Книга «Русская судьба: Записки члена НТС о Гражданской и Второй мировой войне.» впервые была издана издательством «Посев» в Нью-Йорке в 1989 году. Это мемуары Павла Васильевича Жадана (1901–1975), последнего Георгиевского кавалера (награжден за бои в Северной Таврии), эмигранта и активного члена НТС, отправившегося из эмиграции в Россию для создания «третьей силы» и «независимого свободного русского государства». НТС — Народно Трудовой Союз. Жадан вспоминает жизнь на хуторах Ставропольщины до революции, описывает события Гражданской войны, очевидцем которых он был, время немецкой оккупации в 1941-44 годах и жизнь русской эмиграции в Германии в послевоенные годы.


Узники коммунизма

Там, где кончается религия, начинается большевизм. Пережитые мною испытания в тюрьмах и концлагерях СССР и последующие скитания в годы Второй мировой войны убедили меня в непреложности этого духовного закона. Наш многострадальный век заболел большевизмом только потому, что человеческая личность, потеряв веру в Бога, переживает тяжелую моральную депрессию, от которой ее сможет спасти только учение Христа в его социальной и нравственной сущности. Нынешнее правительство США уже поняло эту необходимость и принимает соответствующие мероприятия… Очередь за больной Европой и нашей грызущейся между собою многонациональной эмиграцией.


Мордовский марафон

Эдуард Кузнецов — бывший политзаключенный. Дважды (в 1961-м и 1970-м гг.) судим за «подрывную антисоветскую деятельность и измену социалистической родине» — всего в советских концлагерях и тюрьмах провел 16 лет. В 1970 году был приговорен по знаменитому «ленинградскому самолетному делу» к расстрелу, каковой в результате давления президента США Никсона и академика Сахарова, а равно сговора главы правительства Израиля с генералиссимусом Франко был заменен на 15 лет лагерей особо строгого режима. В 1979 году досрочно освобожден в рамках обмена на двух советских шпионов, арестованных в США.

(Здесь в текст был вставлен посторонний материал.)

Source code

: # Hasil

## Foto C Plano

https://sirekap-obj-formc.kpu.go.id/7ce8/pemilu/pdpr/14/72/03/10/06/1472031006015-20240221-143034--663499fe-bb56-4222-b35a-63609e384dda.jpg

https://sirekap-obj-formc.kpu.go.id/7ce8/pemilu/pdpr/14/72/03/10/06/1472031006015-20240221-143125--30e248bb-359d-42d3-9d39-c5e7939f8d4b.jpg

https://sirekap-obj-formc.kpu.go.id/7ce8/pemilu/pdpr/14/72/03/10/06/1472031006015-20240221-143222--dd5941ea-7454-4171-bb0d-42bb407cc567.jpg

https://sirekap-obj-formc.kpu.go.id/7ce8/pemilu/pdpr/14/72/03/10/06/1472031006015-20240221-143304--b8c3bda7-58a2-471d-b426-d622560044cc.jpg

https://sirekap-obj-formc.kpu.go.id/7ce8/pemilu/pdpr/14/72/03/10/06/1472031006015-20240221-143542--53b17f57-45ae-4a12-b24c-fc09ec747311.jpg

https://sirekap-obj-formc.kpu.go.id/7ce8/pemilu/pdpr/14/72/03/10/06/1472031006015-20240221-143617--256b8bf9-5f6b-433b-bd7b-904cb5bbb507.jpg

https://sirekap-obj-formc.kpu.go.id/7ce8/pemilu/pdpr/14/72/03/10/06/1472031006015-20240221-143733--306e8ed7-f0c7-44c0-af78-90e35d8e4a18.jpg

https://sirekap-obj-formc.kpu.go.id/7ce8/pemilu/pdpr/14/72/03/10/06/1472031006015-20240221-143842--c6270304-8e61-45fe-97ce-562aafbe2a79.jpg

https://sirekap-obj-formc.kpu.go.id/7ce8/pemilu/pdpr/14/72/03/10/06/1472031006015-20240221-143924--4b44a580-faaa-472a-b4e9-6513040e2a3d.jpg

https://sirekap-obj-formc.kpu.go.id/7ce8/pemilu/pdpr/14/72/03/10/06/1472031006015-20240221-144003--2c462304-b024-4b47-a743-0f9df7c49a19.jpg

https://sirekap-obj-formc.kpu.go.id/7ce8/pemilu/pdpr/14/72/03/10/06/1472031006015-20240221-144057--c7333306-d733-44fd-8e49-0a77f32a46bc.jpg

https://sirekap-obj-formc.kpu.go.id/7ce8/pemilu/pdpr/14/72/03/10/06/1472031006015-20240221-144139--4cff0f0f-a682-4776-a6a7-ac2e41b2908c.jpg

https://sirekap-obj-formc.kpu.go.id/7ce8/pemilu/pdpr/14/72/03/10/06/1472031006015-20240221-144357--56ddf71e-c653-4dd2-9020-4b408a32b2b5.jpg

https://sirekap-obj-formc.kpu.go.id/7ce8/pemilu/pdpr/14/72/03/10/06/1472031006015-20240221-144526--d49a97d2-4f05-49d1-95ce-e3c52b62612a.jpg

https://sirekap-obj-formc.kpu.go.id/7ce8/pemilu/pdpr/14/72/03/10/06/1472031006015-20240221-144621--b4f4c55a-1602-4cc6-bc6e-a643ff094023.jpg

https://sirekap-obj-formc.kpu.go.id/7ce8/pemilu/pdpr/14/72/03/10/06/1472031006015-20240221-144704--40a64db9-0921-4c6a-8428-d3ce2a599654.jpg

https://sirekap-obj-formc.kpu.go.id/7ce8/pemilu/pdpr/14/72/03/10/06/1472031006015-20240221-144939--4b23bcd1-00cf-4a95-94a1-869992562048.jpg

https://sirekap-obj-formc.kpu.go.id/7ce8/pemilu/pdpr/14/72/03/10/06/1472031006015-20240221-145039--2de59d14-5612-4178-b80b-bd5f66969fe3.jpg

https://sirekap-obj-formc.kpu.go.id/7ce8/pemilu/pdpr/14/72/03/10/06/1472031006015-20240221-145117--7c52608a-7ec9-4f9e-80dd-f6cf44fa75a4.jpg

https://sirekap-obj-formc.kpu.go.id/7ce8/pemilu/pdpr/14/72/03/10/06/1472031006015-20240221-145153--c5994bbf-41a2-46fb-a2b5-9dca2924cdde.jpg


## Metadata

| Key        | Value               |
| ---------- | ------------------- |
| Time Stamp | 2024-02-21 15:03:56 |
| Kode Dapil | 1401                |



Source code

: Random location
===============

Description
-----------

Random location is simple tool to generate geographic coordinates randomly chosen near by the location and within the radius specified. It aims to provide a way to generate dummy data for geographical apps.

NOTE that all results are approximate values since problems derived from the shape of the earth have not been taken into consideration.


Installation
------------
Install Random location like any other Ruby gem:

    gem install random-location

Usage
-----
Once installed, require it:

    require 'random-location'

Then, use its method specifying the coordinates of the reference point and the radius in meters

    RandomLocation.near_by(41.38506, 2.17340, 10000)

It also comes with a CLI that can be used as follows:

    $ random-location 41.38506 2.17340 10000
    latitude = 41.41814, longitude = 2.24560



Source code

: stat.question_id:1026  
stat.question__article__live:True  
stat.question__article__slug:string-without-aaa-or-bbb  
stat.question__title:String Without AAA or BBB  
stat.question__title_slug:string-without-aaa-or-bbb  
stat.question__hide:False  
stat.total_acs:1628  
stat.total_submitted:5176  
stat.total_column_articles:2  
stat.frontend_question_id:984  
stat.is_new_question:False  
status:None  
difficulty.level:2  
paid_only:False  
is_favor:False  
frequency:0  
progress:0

Я сражался в Красной Армии

Ее можно рассматривать как одну трагическую повесть, как серию необычного типа рассказов, быть может, как действительные записки офицера фронтовика, прошедшего вторую мировую войну в красной (ныне советской) армии, как литературное произведение, написанное кровью, предсмертным потом, слезами детей, жен и матерей, как, наконец, книгу, описывающую ситуации, которые не сможет никогда придумать даже самая буйная фантазия авторов детективных романов.


Дневники

В книге рассказывается история главного героя, который сталкивается с различными проблемами и препятствиями на протяжении всего своего путешествия. По пути он встречает множество второстепенных персонажей, которые играют важные роли в истории. Благодаря опыту главного героя книга исследует такие темы, как любовь, потеря, надежда и стойкость. По мере того, как главный герой преодолевает свои трудности, он усваивает ценные уроки жизни и растет как личность.


Концентрационные лагери СССР

В книге рассказывается история главного героя, который сталкивается с различными проблемами и препятствиями на протяжении всего своего путешествия. По пути он встречает множество второстепенных персонажей, которые играют важные роли в истории. Благодаря опыту главного героя книга исследует такие темы, как любовь, потеря, надежда и стойкость. По мере того, как главный герой преодолевает свои трудности, он усваивает ценные уроки жизни и растет как личность.